At the end of April 1975, she participate in the 1st Spanish Rhythmic Gymnastics Championship, held in Madrid. In it she became the first absolute champion of Spain, beating María Jesús Alegre and África Blesa. In the apparatus finals she won gold with clubs, bronze with ribbon, hoop and with rope. In May 1975 she participated with Alegre and Blesa in the Corbeil-Essonnes tournament and the Stoudenska Tribouna Cup in Sofia.

On November 24, 1975, at the World Championships in Madrid, she won the bronze medal in the ribbon final and was 11th in the All-Around. The other Spanish representatives in the Championship were María Jesús Alegre, Africa Blesa and the Spanish group. Although the start of the competition was initially scheduled for November 20, it had to be delayed due to the death of Francisco Franco. In an unofficial European Cup held in Vienna in April 1976 the Spanish individuals were 10th. In May, she returned to the Stoudenska Tribouna Cup in Sofia with the rest of the individuals. in the All-Around she finished behind María Jesús Alegre. That year she participated with her teammates in an exhibition at the opening of the 1976 Montreal Olympics.

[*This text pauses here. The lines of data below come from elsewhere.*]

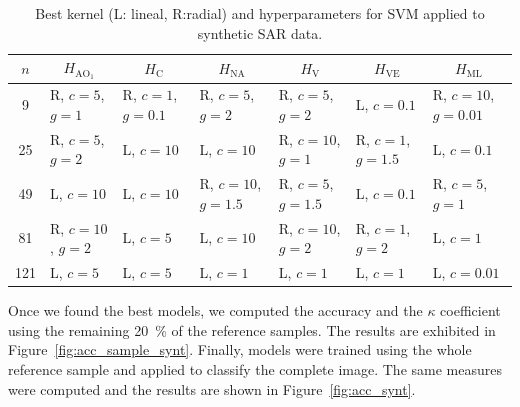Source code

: \documentclass[journal]{IEEEtran}
\begin{document}

\begin{table}[htbp]
  \centering
  \caption{Best kernel (L: lineal, R:radial) and hyperparameters for SVM applied to synthetic SAR data.}
  \label{tab:hyperparameters}
   \begin{tabular}{cllllll}
    \toprule
    $n$ & \multicolumn{1}{c}{$H_{\text{AO}_1}$} & \multicolumn{1}{c}{$H_\text{C}$} & \multicolumn{1}{c}{$H_{\text{NA}}$} & \multicolumn{1}{c}{$H_\text{V}$} & \multicolumn{1}{c}{$H_{\text{VE}}$} & \multicolumn{1}{c}{$H_{\text{ML}}$} \\
    \midrule
      9     & R, $c=5$, $g=1$ & R, $c=1$, $g=0.1$ & R, $c=5$, $g=2$ & R, $c=5$, $g=2$ & L, $c=0.1$ & R, $c=10$, $g=0.01$ \\
           25    & R, $c=5$, $g=2$ & L, $c=10$ & L, $c=10$ & R, $c=10$, $g=1$ & R, $c=1$, $g=1.5$ & L, $c=0.1$ \\
           49    & L, $c=10$ & L, $c=10$ & R, $c=10$, $g=1.5$ & R, $c=5$, $g=1.5$ & L, $c=0.1$ & R, $c=5$, $g=1$ \\
           81    & R, $c=10$, $g=2$ & L, $c=5$ & L, $c=10$ & R, $c=10$, $g=2$ & R, $c=1$, $g=2$ & L, $c=1$ \\
           121   & L, $c=5$ & L, $c=5$ & L, $c=1$ & L, $c=1$ & L, $c=1$ & L, $c=0.01$ \\
    \bottomrule
    \end{tabular}
\end{table}

Once we found the best models, we computed the accuracy and the $\kappa$ coefficient using the remaining \SI{20}{\percent} of the reference samples. The results are exhibited in Figure~\ref{fig:acc_sample_synt}.
Finally, models were trained using the whole reference sample and applied to classify the complete image. 
The same measures were computed and the results are shown in Figure~\ref{fig:acc_synt}.
\end{document}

In May 1977 she returned to the Stoudenska Tribouna Cup in Sofia, where she was 25th in the All-Around. In October 1977 he participated in the World Championship in Basel, where she finished 22nd in the All-Around. On 10 In December 1977 she was again the runner-up in Spain behind María Jesús Alegre in the Spanish Individual Rhythmic Gymnastics Championship in Gijón.

=== Retirement ===
Begoña is currently a Doctor in Physical Sciences from the Complutense University of Madrid and, since 1984, a professor at the Higher Technical School of Building, belonging to the Polytechnic University. She has published books such as Fundamentos físicos de la edificación I (2006), Fundamentos físicos de la edificación I: ejercicios resueltos (2006) and Fundamentos físicos de la edificación II (2008). She has completed her training by studying the processes of teaching-learning of the most capable students who present school failure, developing the University Expert course in Diagnosis and Education of Highly Capable Students at the UNED. On this subject, Blasco coordinates an Educational Innovation group at the Polytechnic University (ALCIN Group: Training and support for young people with high intellectual capacity).

On November 14, 2021, her first novel, Victoria, was published.